[Your instructions] Scan the entries that follow and copy out every line containing "message".

(Saved data entries)
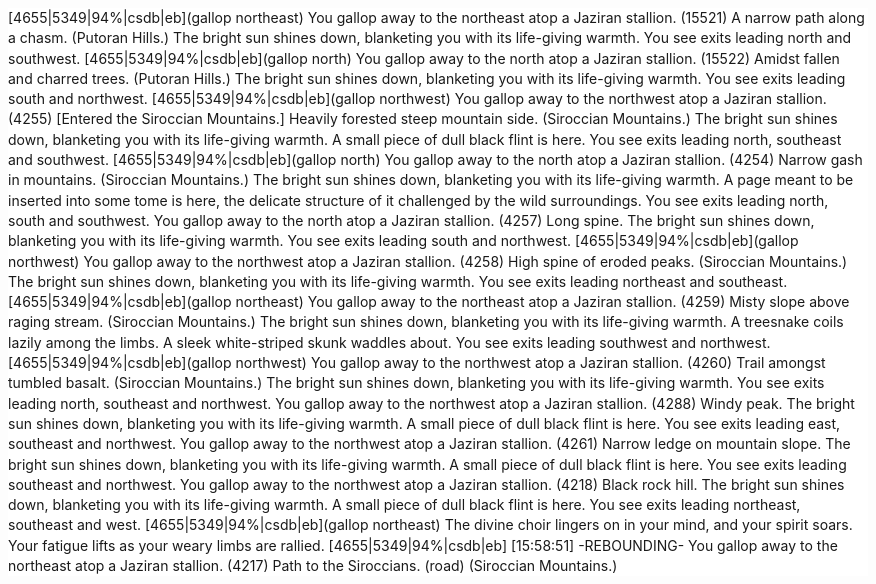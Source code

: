 [4655|5349|94%|csdb|eb](gallop northeast) 
You gallop away to the northeast atop a Jaziran stallion. (15521)
A narrow path along a chasm. (Putoran Hills.)
The bright sun shines down, blanketing you with its life-giving warmth.
You see exits leading north and southwest.
[4655|5349|94%|csdb|eb](gallop north) 
You gallop away to the north atop a Jaziran stallion. (15522)
Amidst fallen and charred trees. (Putoran Hills.)
The bright sun shines down, blanketing you with its life-giving warmth.
You see exits leading south and northwest.
[4655|5349|94%|csdb|eb](gallop northwest) 
You gallop away to the northwest atop a Jaziran stallion. (4255)
[Entered the Siroccian Mountains.]
Heavily forested steep mountain side. (Siroccian Mountains.)
The bright sun shines down, blanketing you with its life-giving warmth. A small piece of dull black flint is here.
You see exits leading north, southeast and southwest.
[4655|5349|94%|csdb|eb](gallop north) 
You gallop away to the north atop a Jaziran stallion. (4254)
Narrow gash in mountains. (Siroccian Mountains.)
The bright sun shines down, blanketing you with its life-giving warmth. A page meant to be inserted into some tome is here, the delicate structure of it challenged by the wild surroundings.
You see exits leading north, south and southwest.
You gallop away to the north atop a Jaziran stallion. (4257)
Long spine.
The bright sun shines down, blanketing you with its life-giving warmth.
You see exits leading south and northwest.
[4655|5349|94%|csdb|eb](gallop northwest) 
You gallop away to the northwest atop a Jaziran stallion. (4258)
High spine of eroded peaks. (Siroccian Mountains.)
The bright sun shines down, blanketing you with its life-giving warmth.
You see exits leading northeast and southeast.
[4655|5349|94%|csdb|eb](gallop northeast) 
You gallop away to the northeast atop a Jaziran stallion. (4259)
Misty slope above raging stream. (Siroccian Mountains.)
The bright sun shines down, blanketing you with its life-giving warmth. A treesnake coils lazily among the limbs. A sleek white-striped skunk waddles about.
You see exits leading southwest and northwest.
[4655|5349|94%|csdb|eb](gallop northwest) 
You gallop away to the northwest atop a Jaziran stallion. (4260)
Trail amongst tumbled basalt. (Siroccian Mountains.)
The bright sun shines down, blanketing you with its life-giving warmth.
You see exits leading north, southeast and northwest.
You gallop away to the northwest atop a Jaziran stallion. (4288)
Windy peak.
The bright sun shines down, blanketing you with its life-giving warmth. A small piece of dull black flint is here.
You see exits leading east, southeast and northwest.
You gallop away to the northwest atop a Jaziran stallion. (4261)
Narrow ledge on mountain slope.
The bright sun shines down, blanketing you with its life-giving warmth. A small piece of dull black flint is here.
You see exits leading southeast and northwest.
You gallop away to the northwest atop a Jaziran stallion. (4218)
Black rock hill.
The bright sun shines down, blanketing you with its life-giving warmth. A small piece of dull black flint is here.
You see exits leading northeast, southeast and west.
[4655|5349|94%|csdb|eb](gallop northeast) 
The divine choir lingers on in your mind, and your spirit soars.
Your fatigue lifts as your weary limbs are rallied.
[4655|5349|94%|csdb|eb] [15:58:51] -REBOUNDING-
You gallop away to the northeast atop a Jaziran stallion. (4217)
Path to the Siroccians. (road) (Siroccian Mountains.)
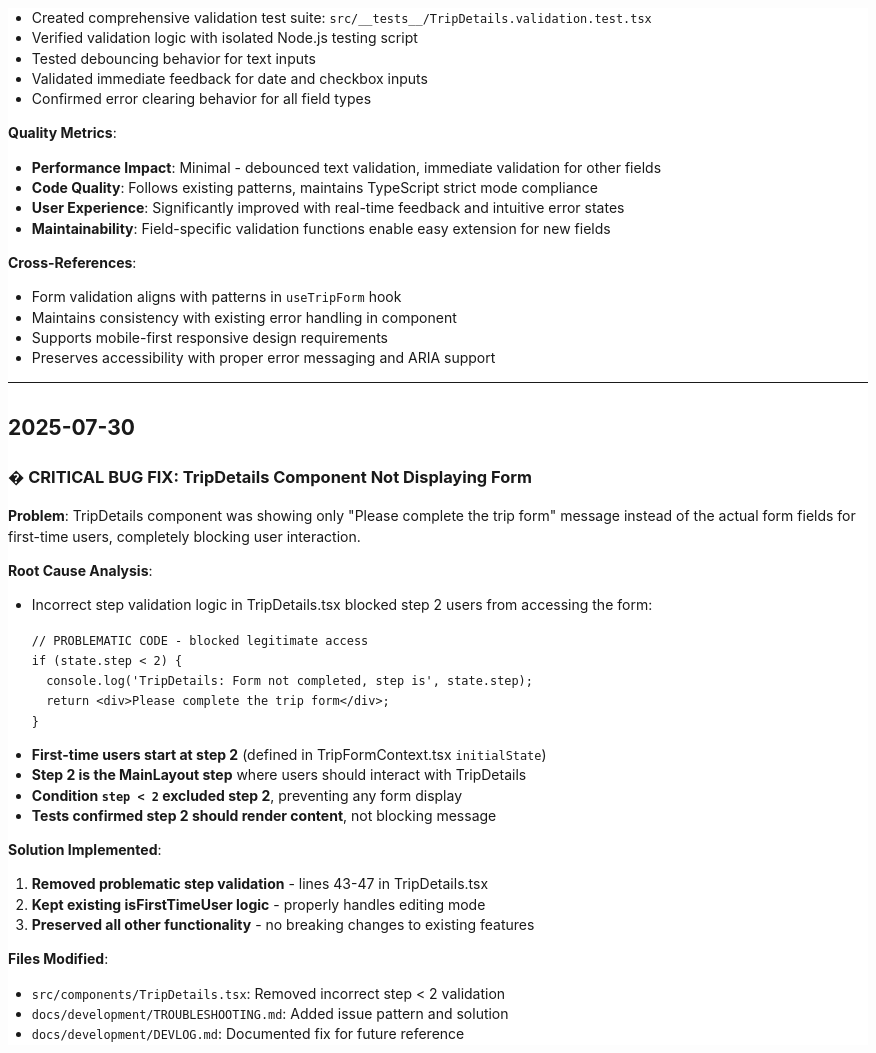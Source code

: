 - Created comprehensive validation test suite: `src/__tests__/TripDetails.validation.test.tsx`
- Verified validation logic with isolated Node.js testing script
- Tested debouncing behavior for text inputs
- Validated immediate feedback for date and checkbox inputs
- Confirmed error clearing behavior for all field types

**Quality Metrics**:

- **Performance Impact**: Minimal - debounced text validation, immediate validation for other fields
- **Code Quality**: Follows existing patterns, maintains TypeScript strict mode compliance
- **User Experience**: Significantly improved with real-time feedback and intuitive error states
- **Maintainability**: Field-specific validation functions enable easy extension for new fields

**Cross-References**:

- Form validation aligns with patterns in `useTripForm` hook
- Maintains consistency with existing error handling in component
- Supports mobile-first responsive design requirements
- Preserves accessibility with proper error messaging and ARIA support

---

## 2025-07-30

### � CRITICAL BUG FIX: TripDetails Component Not Displaying Form

**Problem**: TripDetails component was showing only "Please complete the trip form" message instead of the actual form fields for first-time users, completely blocking user interaction.

**Root Cause Analysis**:

- Incorrect step validation logic in TripDetails.tsx blocked step 2 users from accessing the form:
  ```tsx
  // PROBLEMATIC CODE - blocked legitimate access
  if (state.step < 2) {
    console.log('TripDetails: Form not completed, step is', state.step);
    return <div>Please complete the trip form</div>;
  }
  ```
- **First-time users start at step 2** (defined in TripFormContext.tsx `initialState`)
- **Step 2 is the MainLayout step** where users should interact with TripDetails
- **Condition `step < 2` excluded step 2**, preventing any form display
- **Tests confirmed step 2 should render content**, not blocking message

**Solution Implemented**:

1. **Removed problematic step validation** - lines 43-47 in TripDetails.tsx
2. **Kept existing isFirstTimeUser logic** - properly handles editing mode
3. **Preserved all other functionality** - no breaking changes to existing features

**Files Modified**:

- `src/components/TripDetails.tsx`: Removed incorrect step < 2 validation
- `docs/development/TROUBLESHOOTING.md`: Added issue pattern and solution
- `docs/development/DEVLOG.md`: Documented fix for future reference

[Task response]
**Problem**: TripDetails component was showing only "Please complete the trip form" message instead of the actual form fields for first-time users, completely blocking user interaction.
- **Tests confirmed step 2 should render content**, not blocking message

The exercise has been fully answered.